Усадьба — дом и надворные строения — пряталась в рощице, куда от большака вела заросшая травой просёлочная дорога с глубокими колеями-выбоинами. По этой дороге Богушевич и въехал во двор. Двор, также заросший травой, перерезали тропинки от дома до клети, хлевов и сараев. Трава выжжена гусиным помётом. Тут же во дворе ходило стадо гусей и подросших за лето гусят. Увидев тележку, гуси загоготали, вытянули шеи. Из-под крыльца вылез чёрный с белыми подпалинами пёс, отряхнулся от пыли, раскрыл пасть, видно, хотел залаять, да так и остался стоять, вывалив язык. С крыльца соскочил кот, прошёл под животом у собаки, задев её задранным хвостом, собака от удовольствия выгнула спину.
Богушевич слез с тележки, дал немому полтину, и тот, видно, не ждавший, что ему так пофартит, замычал, закивал головой, протянул руку. Богушевич подал свою, кучер схватил её, поцеловал.
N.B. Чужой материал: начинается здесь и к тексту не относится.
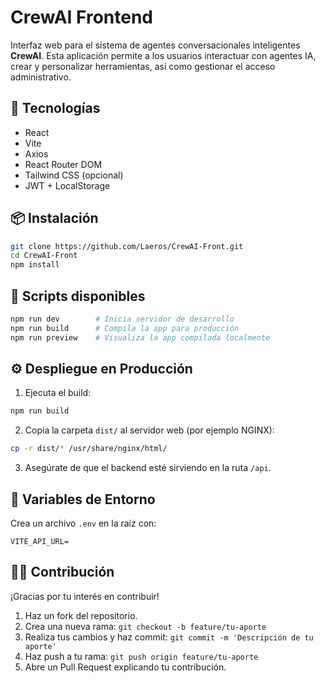 # CrewAI Frontend

Interfaz web para el sistema de agentes conversacionales inteligentes **CrewAI**. Esta aplicación permite a los usuarios interactuar con agentes IA, crear y personalizar herramientas, así como gestionar el acceso administrativo.

## 🚀 Tecnologías

- React
- Vite
- Axios
- React Router DOM
- Tailwind CSS (opcional)
- JWT + LocalStorage

## 📦 Instalación

```bash
git clone https://github.com/Laeros/CrewAI-Front.git
cd CrewAI-Front
npm install
```

## 🧪 Scripts disponibles

```bash
npm run dev        # Inicia servidor de desarrollo
npm run build      # Compila la app para producción
npm run preview    # Visualiza la app compilada localmente
```

## ⚙️ Despliegue en Producción

1. Ejecuta el build:

```bash
npm run build
```

2. Copia la carpeta `dist/` al servidor web (por ejemplo NGINX):

```bash
cp -r dist/* /usr/share/nginx/html/
```

3. Asegúrate de que el backend esté sirviendo en la ruta `/api`.

## 🔐 Variables de Entorno

Crea un archivo `.env` en la raíz con:

```
VITE_API_URL=
```

## 🧑‍💻 Contribución

¡Gracias por tu interés en contribuir!

1. Haz un fork del repositorio.
2. Crea una nueva rama: `git checkout -b feature/tu-aporte`
3. Realiza tus cambios y haz commit: `git commit -m 'Descripción de tu aporte'`
4. Haz push a tu rama: `git push origin feature/tu-aporte`
5. Abre un Pull Request explicando tu contribución.
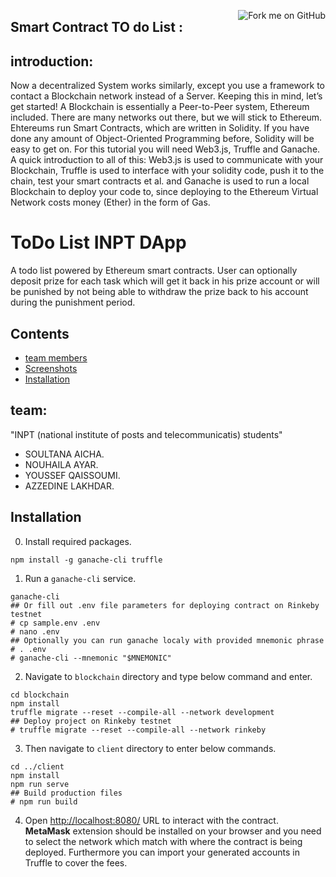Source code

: <a href="https://github.com/Azzedine-prog/todo-list-Dapp"><img align="right" src="https://camo.githubusercontent.com/38ef81f8aca64bb9a64448d0d70f1308ef5341ab/68747470733a2f2f73332e616d617a6f6e6177732e636f6d2f6769746875622f726962626f6e732f666f726b6d655f72696768745f6461726b626c75655f3132313632312e706e67" alt="Fork me on GitHub" data-canonical-src="https://s3.amazonaws.com/github/ribbons/forkme_right_darkblue_121621.png"></a>

## Smart Contract TO do List :
## introduction:
Now a decentralized System works similarly, except you use a framework to contact a Blockchain network instead of a Server. Keeping this in mind, let’s get started! A Blockchain is essentially a Peer-to-Peer system, Ethereum included. There are many networks out there, but we will stick to Ethereum. Ehtereums run Smart Contracts, which are written in Solidity. If you have done any amount of Object-Oriented Programming before, Solidity will be easy to get on. For this tutorial you will need Web3.js, Truffle and Ganache. A quick introduction to all of this: Web3.js is used to communicate with your Blockchain, Truffle is used to interface with your solidity code, push it to the chain, test your smart contracts et al. and Ganache is used to run a local Blockchain to deploy your code to, since deploying to the Ethereum Virtual Network costs money (Ether) in the form of Gas.
# ToDo List INPT DApp
A todo list powered by Ethereum smart contracts. User can optionally deposit prize for each task which will get it back in his prize account or will be punished by not being able to withdraw the prize back to his account during the punishment period.
## Contents
- [team members](#team)
- [Screenshots](docs/screenshots.md)
- [Installation](#installation)

## team:
"INPT (national institute of posts and telecommunicatis) students"
- SOULTANA AICHA.
- NOUHAILA AYAR.
- YOUSSEF QAISSOUMI.
- AZZEDINE LAKHDAR.
## Installation
0. Install required packages.
```
npm install -g ganache-cli truffle
```
1. Run a `ganache-cli` service.
```
ganache-cli
## Or fill out .env file parameters for deploying contract on Rinkeby testnet
# cp sample.env .env
# nano .env
## Optionally you can run ganache localy with provided mnemonic phrase
# . .env
# ganache-cli --mnemonic "$MNEMONIC"
```
2. Navigate to `blockchain` directory and type below command and enter.
```
cd blockchain
npm install
truffle migrate --reset --compile-all --network development
## Deploy project on Rinkeby testnet
# truffle migrate --reset --compile-all --network rinkeby
```
3. Then navigate to `client` directory to enter below commands.
```
cd ../client
npm install
npm run serve
## Build production files
# npm run build
```
4. Open [http://localhost:8080/](http://localhost:8080/) URL to interact with the contract. **MetaMask** extension should be installed on your browser and you need to select the network which match with where the contract is being deployed. Furthermore you can import your generated accounts in Truffle to cover the fees.
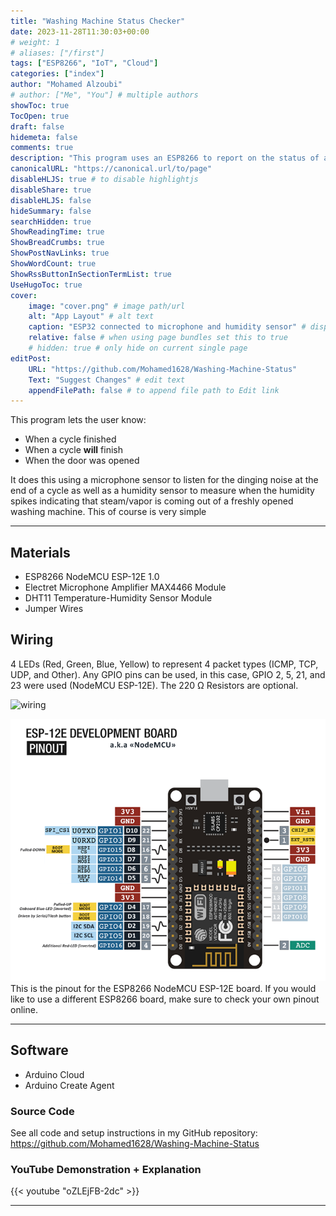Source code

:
 ```yaml
---
title: "Washing Machine Status Checker"
date: 2023-11-28T11:30:03+00:00
# weight: 1
# aliases: ["/first"]
tags: ["ESP8266", "IoT", "Cloud"]
categories: ["index"]
author: "Mohamed Alzoubi"
# author: ["Me", "You"] # multiple authors
showToc: true
TocOpen: true
draft: false
hidemeta: false
comments: true
description: "This program uses an ESP8266 to report on the status of a washing machine using a microphone and humidity sensor."
canonicalURL: "https://canonical.url/to/page"
disableHLJS: true # to disable highlightjs
disableShare: true
disableHLJS: false
hideSummary: false
searchHidden: true
ShowReadingTime: true
ShowBreadCrumbs: true
ShowPostNavLinks: true
ShowWordCount: true
ShowRssButtonInSectionTermList: true
UseHugoToc: true
cover:
    image: "cover.png" # image path/url
    alt: "App Layout" # alt text
    caption: "ESP32 connected to microphone and humidity sensor" # display caption under cover
    relative: false # when using page bundles set this to true
    # hidden: true # only hide on current single page
editPost:
    URL: "https://github.com/Mohamed1628/Washing-Machine-Status"
    Text: "Suggest Changes" # edit text
    appendFilePath: false # to append file path to Edit link
---
```


This program lets the user know:
- When a cycle finished
- When a cycle **will** finish
- When the door was opened

It does this using a microphone sensor to listen for the dinging noise at the end of a cycle as well as a humidity sensor to measure when the humidity spikes indicating that steam/vapor is coming out of a freshly opened washing machine. This of course is very simple 

---
## Materials
- ESP8266 NodeMCU ESP-12E 1.0
- Electret Microphone Amplifier MAX4466 Module
- DHT11 Temperature-Humidity Sensor Module
- Jumper Wires

## Wiring
4 LEDs (Red, Green, Blue, Yellow) to represent 4 packet types (ICMP, TCP, UDP, and Other). Any GPIO pins can be used, in this case, GPIO 2, 5, 21, and 23 were used (NodeMCU ESP-12E). The 220 Ω Resistors are optional.

![wiring](images/wiring.png)

![pinout](images/pinout.png)
This is the pinout for the ESP8266 NodeMCU ESP-12E board. If you would like to use a different ESP8266 board, make sure to check your own pinout online.

---

## Software
- Arduino Cloud
- Arduino Create Agent

### Source Code
See all code and setup instructions in my GitHub repository:
https://github.com/Mohamed1628/Washing-Machine-Status

### YouTube Demonstration + Explanation
{{< youtube "oZLEjFB-2dc" >}}

---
— Ну, это, Микола, никуда не годится, — поморщился Богушевич. — То всех панов бомбой убил бы, то руку пану целуешь.
Немой заулыбался, покрутил отрицательно головой, — не для тебя, мол, нужна бомба. Все ещё улыбаясь, повернул лошадь и тронулся со двора.
На дворе — ни души. Никто не видел, как приехал Богушевич, а может быть, и видел, да лень было выйти. Богушевич огляделся, заметил пепелище в самом дальнем углу двора — там, видно, и сгорела конюшня. Постоял немного и двинулся к крыльцу.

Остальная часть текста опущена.